22 #2
But I can’t find evidence for that. I can’t find evidence of anything .
I look under her bed, roam my gaze over her open wardrobe.
There are jewels, and wings fluttering on the backs of beautiful gowns, and more pictures of Nettie framed above her vanity, but it’s not evidence .
There is nothing from the beach. No threatening letters or bombs.
A low growl rumbles in my throat, and the axe freezes in midair, then angles itself slightly toward me.
I glare at it. Only once I’m good and frozen and silent does it resume its guarding waltz from wall to wall.
I need to leave.
This idea was ridiculous. I’m not getting anywhere, and Anthony could have alerted the whole castle to my crime by now. I spin around on my belly for the door—but my gaze snags on that vanity again. On a bottle of congealed scarlet in front of it.
It would almost resemble a liquor bottle if I hadn’t seen the contents before.
Glancing briefly at the axe, I begin to army crawl toward it.
Slowly. Surely. And when the axe is floating in the opposite direction, I snag the bottle and turn it over in my hand.
Though the glass remains steady and firm outside, the contents inside slosh and release a gory burst of perfume.
It smells like blood.
I swallow hard, dripping a single bead of red onto my finger.
This could doom me, or confirm my every fear. But nothing happens.
It continues streaming down, down, as any other liquid would. No. No no no. It has to be evidence. This has to be proof. I watch the droplet slide over my wrist, and—my heart leaps into my throat. It sinks into my skin. And vanishes.
Holy shit.
I stare at the bottle, remembering those words that’d been scrawled on me: GET OUT BITCH. It was Evie. She’d done it. This is her fault. The threats, the beach… It all points to Celeste’s death.
Claws explode from my hands. The bottle rolls from my grasp, and the axe spots it—swoops down to shatter the glass.
I don’t care. Not about the axe or Evie’s stupid unfilled maps or even her friendship with Nettie.
Rage whips through me, enthralling and vicious as always, but this time—this time I don’t stop it.
I will wait here for her to return, and then I will pounce. I will fight . Even if I lose, I will make her bleed. I know I can make her bleed. That’s all I want right now. To make her hurt. To make her pay.
But right as I stand, ready to rip the axe from the air and snap it over my knee, someone yanks open the door and grabs me by my shoulders, hauling me out into the hall.
Evie.
My fangs descend.
Evie.
I don’t think; I react.

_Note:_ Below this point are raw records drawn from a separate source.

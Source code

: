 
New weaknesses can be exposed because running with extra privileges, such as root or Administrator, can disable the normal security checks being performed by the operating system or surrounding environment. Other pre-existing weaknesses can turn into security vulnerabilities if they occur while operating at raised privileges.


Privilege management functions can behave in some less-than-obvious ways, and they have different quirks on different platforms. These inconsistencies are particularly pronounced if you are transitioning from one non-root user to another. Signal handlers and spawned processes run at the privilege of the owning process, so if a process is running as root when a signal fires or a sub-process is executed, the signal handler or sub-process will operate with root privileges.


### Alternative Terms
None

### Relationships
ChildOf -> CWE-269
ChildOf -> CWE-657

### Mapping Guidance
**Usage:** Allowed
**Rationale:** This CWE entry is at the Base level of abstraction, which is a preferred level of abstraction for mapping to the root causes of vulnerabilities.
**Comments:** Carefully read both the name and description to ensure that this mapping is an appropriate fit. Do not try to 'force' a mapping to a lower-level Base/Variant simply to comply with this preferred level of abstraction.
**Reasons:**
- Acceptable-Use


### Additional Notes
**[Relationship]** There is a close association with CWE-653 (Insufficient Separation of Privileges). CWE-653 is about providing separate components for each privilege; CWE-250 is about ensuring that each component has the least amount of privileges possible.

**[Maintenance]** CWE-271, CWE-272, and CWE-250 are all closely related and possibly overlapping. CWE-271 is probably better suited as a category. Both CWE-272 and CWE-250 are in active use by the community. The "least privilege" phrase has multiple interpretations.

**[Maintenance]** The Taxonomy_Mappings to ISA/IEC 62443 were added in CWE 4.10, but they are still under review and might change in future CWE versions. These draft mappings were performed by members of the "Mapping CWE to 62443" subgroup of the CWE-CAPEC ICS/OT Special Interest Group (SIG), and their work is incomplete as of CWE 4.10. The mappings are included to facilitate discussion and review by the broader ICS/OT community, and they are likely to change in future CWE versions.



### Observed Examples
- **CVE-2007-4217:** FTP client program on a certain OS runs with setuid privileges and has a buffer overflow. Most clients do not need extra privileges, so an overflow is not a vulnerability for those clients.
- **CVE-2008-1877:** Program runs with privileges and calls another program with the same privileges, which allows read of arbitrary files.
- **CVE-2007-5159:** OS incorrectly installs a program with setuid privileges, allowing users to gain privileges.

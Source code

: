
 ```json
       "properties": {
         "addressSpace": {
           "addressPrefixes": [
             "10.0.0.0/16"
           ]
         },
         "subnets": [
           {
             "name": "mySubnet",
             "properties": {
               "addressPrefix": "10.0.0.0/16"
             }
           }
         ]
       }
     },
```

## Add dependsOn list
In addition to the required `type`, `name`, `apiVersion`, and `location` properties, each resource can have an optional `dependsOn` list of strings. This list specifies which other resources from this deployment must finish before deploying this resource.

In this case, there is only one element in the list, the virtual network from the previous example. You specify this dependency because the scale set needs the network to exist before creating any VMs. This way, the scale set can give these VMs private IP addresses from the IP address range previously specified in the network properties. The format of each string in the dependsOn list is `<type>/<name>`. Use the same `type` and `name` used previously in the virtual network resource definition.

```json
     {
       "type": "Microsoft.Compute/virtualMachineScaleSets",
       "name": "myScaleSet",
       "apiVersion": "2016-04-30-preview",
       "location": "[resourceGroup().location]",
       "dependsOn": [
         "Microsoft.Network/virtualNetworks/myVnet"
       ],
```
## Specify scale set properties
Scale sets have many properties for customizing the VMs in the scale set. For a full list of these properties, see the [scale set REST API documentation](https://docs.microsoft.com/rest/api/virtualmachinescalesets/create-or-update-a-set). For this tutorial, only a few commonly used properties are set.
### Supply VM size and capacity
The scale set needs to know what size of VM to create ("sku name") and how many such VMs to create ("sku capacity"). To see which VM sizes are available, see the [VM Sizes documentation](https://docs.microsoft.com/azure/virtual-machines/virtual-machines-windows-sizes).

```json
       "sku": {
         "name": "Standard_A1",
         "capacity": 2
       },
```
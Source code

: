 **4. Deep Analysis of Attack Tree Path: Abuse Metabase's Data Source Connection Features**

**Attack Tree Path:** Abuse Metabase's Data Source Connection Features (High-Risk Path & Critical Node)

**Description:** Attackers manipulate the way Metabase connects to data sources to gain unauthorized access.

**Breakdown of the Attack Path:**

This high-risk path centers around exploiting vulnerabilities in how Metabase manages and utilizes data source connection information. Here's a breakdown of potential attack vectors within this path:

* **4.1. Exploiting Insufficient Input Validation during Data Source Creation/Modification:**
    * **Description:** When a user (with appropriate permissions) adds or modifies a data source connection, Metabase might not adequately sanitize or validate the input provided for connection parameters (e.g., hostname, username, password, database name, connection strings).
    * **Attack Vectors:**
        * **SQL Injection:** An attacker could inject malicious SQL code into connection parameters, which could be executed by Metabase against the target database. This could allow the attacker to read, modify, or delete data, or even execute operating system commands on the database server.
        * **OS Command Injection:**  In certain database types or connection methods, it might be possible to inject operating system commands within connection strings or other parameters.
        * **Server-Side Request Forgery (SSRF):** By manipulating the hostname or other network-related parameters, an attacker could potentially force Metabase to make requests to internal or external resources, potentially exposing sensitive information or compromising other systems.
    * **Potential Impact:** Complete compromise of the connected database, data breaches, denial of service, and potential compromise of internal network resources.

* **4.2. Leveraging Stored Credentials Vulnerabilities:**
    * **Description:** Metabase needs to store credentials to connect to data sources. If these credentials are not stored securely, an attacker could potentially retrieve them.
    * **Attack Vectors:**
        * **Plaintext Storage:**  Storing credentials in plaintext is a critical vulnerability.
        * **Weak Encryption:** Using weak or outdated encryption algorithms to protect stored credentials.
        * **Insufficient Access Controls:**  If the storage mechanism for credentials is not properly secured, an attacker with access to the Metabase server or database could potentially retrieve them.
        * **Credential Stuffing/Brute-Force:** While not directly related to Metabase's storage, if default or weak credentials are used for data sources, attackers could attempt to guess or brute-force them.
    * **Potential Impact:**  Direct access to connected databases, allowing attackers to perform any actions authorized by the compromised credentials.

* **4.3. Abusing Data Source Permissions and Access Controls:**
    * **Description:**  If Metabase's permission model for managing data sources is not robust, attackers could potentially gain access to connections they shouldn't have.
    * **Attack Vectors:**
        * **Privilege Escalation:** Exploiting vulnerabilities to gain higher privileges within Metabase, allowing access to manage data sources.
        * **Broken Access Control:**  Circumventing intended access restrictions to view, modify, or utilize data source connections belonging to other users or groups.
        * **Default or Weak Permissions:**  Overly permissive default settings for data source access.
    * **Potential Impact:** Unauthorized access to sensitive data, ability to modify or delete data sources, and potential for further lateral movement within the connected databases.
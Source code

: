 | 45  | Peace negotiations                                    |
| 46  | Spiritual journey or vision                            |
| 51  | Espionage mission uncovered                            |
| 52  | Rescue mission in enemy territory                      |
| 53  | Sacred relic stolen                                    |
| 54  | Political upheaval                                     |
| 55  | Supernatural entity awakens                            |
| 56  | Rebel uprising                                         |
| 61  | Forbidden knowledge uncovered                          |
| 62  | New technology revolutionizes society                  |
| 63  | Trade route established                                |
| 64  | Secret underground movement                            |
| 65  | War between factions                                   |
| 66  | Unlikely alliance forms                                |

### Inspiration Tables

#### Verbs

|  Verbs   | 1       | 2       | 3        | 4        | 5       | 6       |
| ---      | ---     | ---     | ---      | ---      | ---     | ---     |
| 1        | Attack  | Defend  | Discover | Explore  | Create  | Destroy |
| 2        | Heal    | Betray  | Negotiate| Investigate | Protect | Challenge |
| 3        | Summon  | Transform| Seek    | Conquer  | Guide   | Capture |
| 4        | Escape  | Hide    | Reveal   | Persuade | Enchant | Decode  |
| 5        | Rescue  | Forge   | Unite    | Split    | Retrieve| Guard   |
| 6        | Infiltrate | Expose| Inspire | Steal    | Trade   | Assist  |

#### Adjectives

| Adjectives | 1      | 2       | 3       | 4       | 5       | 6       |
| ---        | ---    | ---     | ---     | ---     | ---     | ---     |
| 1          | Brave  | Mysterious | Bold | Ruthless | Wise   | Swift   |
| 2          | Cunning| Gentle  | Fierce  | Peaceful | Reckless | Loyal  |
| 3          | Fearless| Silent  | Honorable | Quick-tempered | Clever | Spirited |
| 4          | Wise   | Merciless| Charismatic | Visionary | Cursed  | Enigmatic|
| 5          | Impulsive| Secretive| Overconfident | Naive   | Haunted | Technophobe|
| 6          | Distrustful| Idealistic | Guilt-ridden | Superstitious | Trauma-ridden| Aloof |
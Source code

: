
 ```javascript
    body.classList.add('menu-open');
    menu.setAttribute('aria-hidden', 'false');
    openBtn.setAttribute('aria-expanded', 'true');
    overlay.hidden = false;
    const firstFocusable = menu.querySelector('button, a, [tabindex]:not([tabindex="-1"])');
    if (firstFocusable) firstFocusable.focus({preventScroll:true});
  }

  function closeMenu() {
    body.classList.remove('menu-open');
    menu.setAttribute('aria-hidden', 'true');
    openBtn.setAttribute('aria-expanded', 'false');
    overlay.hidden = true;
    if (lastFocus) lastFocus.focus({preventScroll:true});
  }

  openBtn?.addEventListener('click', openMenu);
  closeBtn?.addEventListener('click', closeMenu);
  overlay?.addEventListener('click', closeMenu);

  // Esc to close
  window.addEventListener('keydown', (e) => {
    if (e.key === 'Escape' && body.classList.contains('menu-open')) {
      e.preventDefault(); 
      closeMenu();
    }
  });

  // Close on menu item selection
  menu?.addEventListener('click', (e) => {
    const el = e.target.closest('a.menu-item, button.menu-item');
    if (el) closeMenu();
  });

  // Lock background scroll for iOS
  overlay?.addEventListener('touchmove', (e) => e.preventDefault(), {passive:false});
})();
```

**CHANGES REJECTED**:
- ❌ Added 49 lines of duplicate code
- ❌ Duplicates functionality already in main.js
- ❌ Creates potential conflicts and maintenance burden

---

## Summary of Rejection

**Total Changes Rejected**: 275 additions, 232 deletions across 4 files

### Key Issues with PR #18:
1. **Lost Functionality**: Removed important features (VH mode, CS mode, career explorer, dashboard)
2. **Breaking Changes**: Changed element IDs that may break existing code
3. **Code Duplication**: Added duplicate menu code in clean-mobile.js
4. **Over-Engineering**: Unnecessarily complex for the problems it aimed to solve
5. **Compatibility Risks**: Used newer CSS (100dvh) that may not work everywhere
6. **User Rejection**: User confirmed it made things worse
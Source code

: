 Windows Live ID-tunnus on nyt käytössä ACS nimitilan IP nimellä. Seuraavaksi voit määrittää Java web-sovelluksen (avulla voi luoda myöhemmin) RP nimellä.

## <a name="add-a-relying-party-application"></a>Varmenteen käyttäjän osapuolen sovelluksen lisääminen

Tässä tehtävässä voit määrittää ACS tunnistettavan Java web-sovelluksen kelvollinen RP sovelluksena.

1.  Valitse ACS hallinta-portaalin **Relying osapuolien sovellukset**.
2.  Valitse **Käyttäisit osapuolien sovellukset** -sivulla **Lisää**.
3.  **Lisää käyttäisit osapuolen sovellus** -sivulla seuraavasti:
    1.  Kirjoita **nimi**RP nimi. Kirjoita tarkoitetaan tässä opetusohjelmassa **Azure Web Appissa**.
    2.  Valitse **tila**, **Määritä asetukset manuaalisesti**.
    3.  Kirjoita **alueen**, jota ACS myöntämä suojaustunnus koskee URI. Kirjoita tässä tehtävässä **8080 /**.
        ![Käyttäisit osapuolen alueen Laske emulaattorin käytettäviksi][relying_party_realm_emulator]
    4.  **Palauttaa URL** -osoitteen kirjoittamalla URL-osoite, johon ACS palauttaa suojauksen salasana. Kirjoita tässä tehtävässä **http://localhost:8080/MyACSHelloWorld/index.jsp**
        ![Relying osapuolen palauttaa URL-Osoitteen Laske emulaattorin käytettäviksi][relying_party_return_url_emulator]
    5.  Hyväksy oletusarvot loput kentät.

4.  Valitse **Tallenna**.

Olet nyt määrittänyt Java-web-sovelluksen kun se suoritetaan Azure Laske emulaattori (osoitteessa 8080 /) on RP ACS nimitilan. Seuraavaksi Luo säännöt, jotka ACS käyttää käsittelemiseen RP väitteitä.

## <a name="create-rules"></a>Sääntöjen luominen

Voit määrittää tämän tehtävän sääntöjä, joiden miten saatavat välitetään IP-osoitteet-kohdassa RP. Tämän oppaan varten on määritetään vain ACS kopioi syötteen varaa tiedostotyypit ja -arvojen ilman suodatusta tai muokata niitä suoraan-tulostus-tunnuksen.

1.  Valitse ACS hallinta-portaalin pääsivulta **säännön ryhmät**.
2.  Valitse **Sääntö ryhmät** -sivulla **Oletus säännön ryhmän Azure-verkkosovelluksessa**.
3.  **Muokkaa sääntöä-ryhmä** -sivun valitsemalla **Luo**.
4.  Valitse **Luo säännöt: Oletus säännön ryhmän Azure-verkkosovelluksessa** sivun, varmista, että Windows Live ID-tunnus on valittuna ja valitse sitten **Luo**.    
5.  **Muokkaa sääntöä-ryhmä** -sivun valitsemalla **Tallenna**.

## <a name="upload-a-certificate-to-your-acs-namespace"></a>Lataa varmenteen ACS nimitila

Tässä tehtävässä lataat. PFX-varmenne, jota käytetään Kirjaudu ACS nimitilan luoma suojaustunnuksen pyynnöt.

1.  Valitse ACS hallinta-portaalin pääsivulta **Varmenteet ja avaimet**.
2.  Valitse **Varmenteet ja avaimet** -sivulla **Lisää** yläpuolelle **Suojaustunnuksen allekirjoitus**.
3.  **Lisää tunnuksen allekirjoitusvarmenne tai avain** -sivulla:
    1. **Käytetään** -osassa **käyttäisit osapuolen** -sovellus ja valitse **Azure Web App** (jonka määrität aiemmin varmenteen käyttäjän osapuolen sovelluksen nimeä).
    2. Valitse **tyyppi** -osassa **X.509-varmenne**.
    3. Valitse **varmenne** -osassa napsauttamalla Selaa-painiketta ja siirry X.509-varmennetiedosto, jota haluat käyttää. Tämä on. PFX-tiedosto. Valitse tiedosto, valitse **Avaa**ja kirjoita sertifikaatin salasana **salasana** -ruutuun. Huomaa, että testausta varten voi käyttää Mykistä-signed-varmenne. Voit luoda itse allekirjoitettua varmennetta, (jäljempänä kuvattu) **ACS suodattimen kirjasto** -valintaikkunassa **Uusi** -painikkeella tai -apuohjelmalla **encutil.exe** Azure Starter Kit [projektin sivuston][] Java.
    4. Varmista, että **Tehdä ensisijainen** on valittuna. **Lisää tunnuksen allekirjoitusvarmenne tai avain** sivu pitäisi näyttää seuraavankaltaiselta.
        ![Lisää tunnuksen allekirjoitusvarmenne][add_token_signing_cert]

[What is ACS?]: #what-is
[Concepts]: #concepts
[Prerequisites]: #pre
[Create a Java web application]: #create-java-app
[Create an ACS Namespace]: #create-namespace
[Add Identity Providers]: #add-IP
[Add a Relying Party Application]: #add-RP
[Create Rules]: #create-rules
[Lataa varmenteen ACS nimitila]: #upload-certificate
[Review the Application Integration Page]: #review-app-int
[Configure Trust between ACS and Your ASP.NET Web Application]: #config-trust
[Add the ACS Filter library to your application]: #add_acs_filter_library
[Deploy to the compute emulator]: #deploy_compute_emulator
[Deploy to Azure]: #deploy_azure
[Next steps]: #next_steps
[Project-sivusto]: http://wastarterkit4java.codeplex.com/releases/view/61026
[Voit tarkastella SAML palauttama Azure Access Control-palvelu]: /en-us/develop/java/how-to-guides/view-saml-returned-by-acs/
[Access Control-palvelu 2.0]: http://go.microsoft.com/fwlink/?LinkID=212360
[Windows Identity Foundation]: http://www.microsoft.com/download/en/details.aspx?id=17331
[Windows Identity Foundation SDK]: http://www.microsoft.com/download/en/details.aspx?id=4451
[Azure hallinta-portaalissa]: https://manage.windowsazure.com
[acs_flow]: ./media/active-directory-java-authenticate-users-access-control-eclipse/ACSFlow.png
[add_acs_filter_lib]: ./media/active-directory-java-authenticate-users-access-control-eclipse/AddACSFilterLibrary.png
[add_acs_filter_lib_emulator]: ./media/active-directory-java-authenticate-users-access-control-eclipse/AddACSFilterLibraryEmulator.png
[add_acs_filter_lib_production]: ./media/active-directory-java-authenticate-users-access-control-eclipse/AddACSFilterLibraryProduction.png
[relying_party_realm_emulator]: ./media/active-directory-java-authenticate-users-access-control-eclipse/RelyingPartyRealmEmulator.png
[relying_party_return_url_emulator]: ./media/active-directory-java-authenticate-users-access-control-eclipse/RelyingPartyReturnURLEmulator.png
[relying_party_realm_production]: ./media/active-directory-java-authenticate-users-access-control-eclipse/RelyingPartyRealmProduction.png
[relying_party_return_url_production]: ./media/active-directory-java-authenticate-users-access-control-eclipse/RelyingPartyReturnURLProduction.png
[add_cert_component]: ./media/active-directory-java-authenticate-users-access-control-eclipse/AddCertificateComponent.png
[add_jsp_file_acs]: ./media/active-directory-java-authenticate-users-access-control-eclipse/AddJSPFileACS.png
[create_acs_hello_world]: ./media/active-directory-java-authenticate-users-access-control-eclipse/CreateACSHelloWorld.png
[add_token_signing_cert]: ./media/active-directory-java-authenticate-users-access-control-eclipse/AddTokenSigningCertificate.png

That uncontrollable rage explodes inside me, and I can’t control it.
I don’t want to control it. Snarling, I snap my teeth at whatever body part I can.
There’s a low, masculine hiss, and then I’m thrown into an adjacent room.
Tossed onto the ground. The door slams shut, and Calix steps in front of it.
“What the fuck is wrong with you?” he growls, clutching his shoulder.
Blood seeps between his fingers from where I bit him, but that’s less surprising than the sight of his bare chest. The towel wrapped around his waist. The dampness of a bath clinging to his skin, and a scar on his side that only serves to further emphasize his muscles.
Eight abs, more defined than any I’ve seen before.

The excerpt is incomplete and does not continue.